Waldhauser Hof: Grand Prix Sieg für Yara Reichert
Es war fast schon eine märchenhafte Kulisse, ein stark besetzter Grand Prix bei Sonnenuntergang, ja gegen Ende sogar schon in der Dämmerung. Der zweite Turniertag beim großen Dressur- und Springturnier auf dem Waldhauser Hof endete mit einem gut besetztem Grand Prix, wobei es am Ende eine strahlende Siegerin gab. Yara Reichert freute sich im Sattel des zehnjährigen Hengstes Valverde NRW mit 73,8 Prozent über die goldene Schleife. Dabei klappte in Sauerlach alles. „Valverde ist eher introvertiert und sehr sensibel. Er ist ein sehr guter Lehrmeister. Wenn ich eine Hilfe nicht gut gebe, zeigt er mir das sehr deutlich. So arbeite ich immer weiter an mir“, erläuterte Yara Reichert.
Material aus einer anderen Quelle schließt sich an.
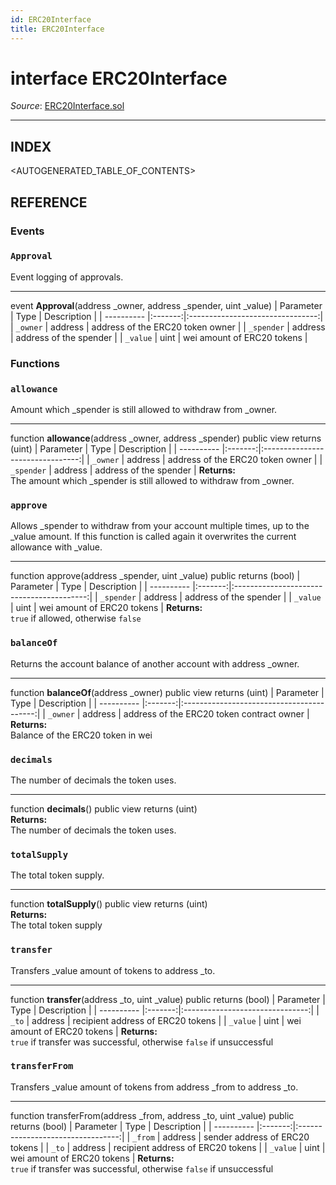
 ```yaml
---
id: ERC20Interface
title: ERC20Interface
---
```

# interface ERC20Interface

*Source*: [ERC20Interface.sol](https://github.com/KyberNetwork/smart-contracts/blob/master/contracts/ERC20Interface.sol)
___

## INDEX

<AUTOGENERATED_TABLE_OF_CONTENTS>

## REFERENCE

### Events

### `Approval`
Event logging of approvals.
___
event __Approval__(address \_owner, address \_spender, uint \_value)
| Parameter  | Type    | Description                      |
| ---------- |:-------:|:--------------------------------:|
| `_owner`   | address | address of the ERC20 token owner |
| `_spender` | address | address of the spender           |
| `_value`   | uint    | wei amount of ERC20 tokens       |

### Functions

### `allowance`
Amount which \_spender is still allowed to withdraw from \_owner.
___
function __allowance__(address \_owner, address \_spender) public view returns (uint)
| Parameter  | Type    | Description                      |
| ---------- |:-------:|:--------------------------------:|
| `_owner`   | address | address of the ERC20 token owner |
| `_spender` | address | address of the spender           |
**Returns:**\
The amount which \_spender is still allowed to withdraw from \_owner.
<br />

### `approve`
Allows \_spender to withdraw from your account multiple times, up to the \_value amount. If this function is called again it overwrites the current allowance with \_value.
___
function approve(address \_spender, uint \_value) public returns (bool)
| Parameter  | Type    | Description                               |
| ---------- |:-------:|:-----------------------------------------:|
| `_spender` | address | address of the spender                    |
| `_value`   | uint    | wei amount of ERC20 tokens                |
**Returns:**\
`true` if allowed, otherwise `false`
<br />

### `balanceOf`
Returns the account balance of another account with address \_owner.
___
function __balanceOf__(address \_owner) public view returns (uint)
| Parameter  | Type    | Description                               |
| ---------- |:-------:|:-----------------------------------------:|
| `_owner`   | address | address of the ERC20 token contract owner |
**Returns:**\
Balance of the ERC20 token in wei
<br />

### `decimals`
The number of decimals the token uses.
___
function __decimals__() public view returns (uint)\
**Returns:**\
The number of decimals the token uses.
<br />

### `totalSupply`
The total token supply.
___
function __totalSupply__() public view returns (uint)\
**Returns:**\
The total token supply
<br />

### `transfer`
Transfers \_value amount of tokens to address \_to.
___
function __transfer__(address \_to, uint \_value) public returns (bool)
| Parameter  | Type    | Description                     |
| ---------- |:-------:|:-------------------------------:|
| `_to`    | address | recipient address of ERC20 tokens |
| `_value` | uint    | wei amount of ERC20 tokens        |
**Returns:**\
`true` if transfer was successful, otherwise `false` if unsuccessful
<br />

### `transferFrom`
Transfers \_value amount of tokens from address \_from to address \_to.
___
function transferFrom(address \_from, address \_to, uint \_value) public returns (bool)
| Parameter  | Type    | Description                       |
| ---------- |:-------:|:---------------------------------:|
| `_from`    | address | sender address of ERC20 tokens    |
| `_to`      | address | recipient address of ERC20 tokens |
| `_value`   | uint    | wei amount of ERC20 tokens        |
**Returns:**\
`true` if transfer was successful, otherwise `false` if unsuccessful
<br />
Im Grand Prix zählte die gleichmäßige Piaff-Passage-Tour, die kleinsten Galopppirouetten und die gesamte Lässigkeit der Durchführung der Lektionen zu den Highlights der Prüfung. Teilweise könnte sich der Hengst noch runder über den Rücken bewegen, was jedoch wahrlich meckern auf äußerst hohem Niveau darstellte. Auch in den eigentlich gut nach vorne gesprungenen Einerwechseln zeigte sich ein Galoppwechsel in der Hinterhand etwas knapp durchgesprungen. Auf dem zweiten Platz sah man eine erfolgreiche Premiere: Jessica Neuhauser, die Lebensgefährtin von Turnierleiter Uwe Schwanz, nahm gestern erstmals Platz im Sattel von Rockson. Der 13-jährige Wallach war in den letzten Wochen mit seinem Ausbilder Uwe Schwanz von Sieg zu Sieg galoppiert. Doch auch Jessica Neuhauser und Rockson scheinen sich gut zu verstehen und so punkteten sie sich mit guten Piaffen und Passagen, weit kreuzenden Trabtraversalen, fehlerfreien Serienwechseln und gut zentrierten Galopppirouetten zu starken 71,9 Prozent und der silbernen Schleife. Bei einem Übergang in die Piaffe gab einen kleinen Verhaspler, was ein paar Punkte kostete. Auch Max Wadenspanner und sein routinierter 15-jähriger Zack Nachkomme Zardetto knackten die magische 70-Prozentmarke und reihten sich mit einer technisch sicheren Runde auf Platz drei ein (70,8 Prozent). Die Baden-Württembergerin Ines Fleischmann und High Noon (69,7 Prozent) und Lisa-Maria Klössinger mit Incredible Boy (69,3 Prozent) reihten sich auf den Plätzen vier und fünf ein.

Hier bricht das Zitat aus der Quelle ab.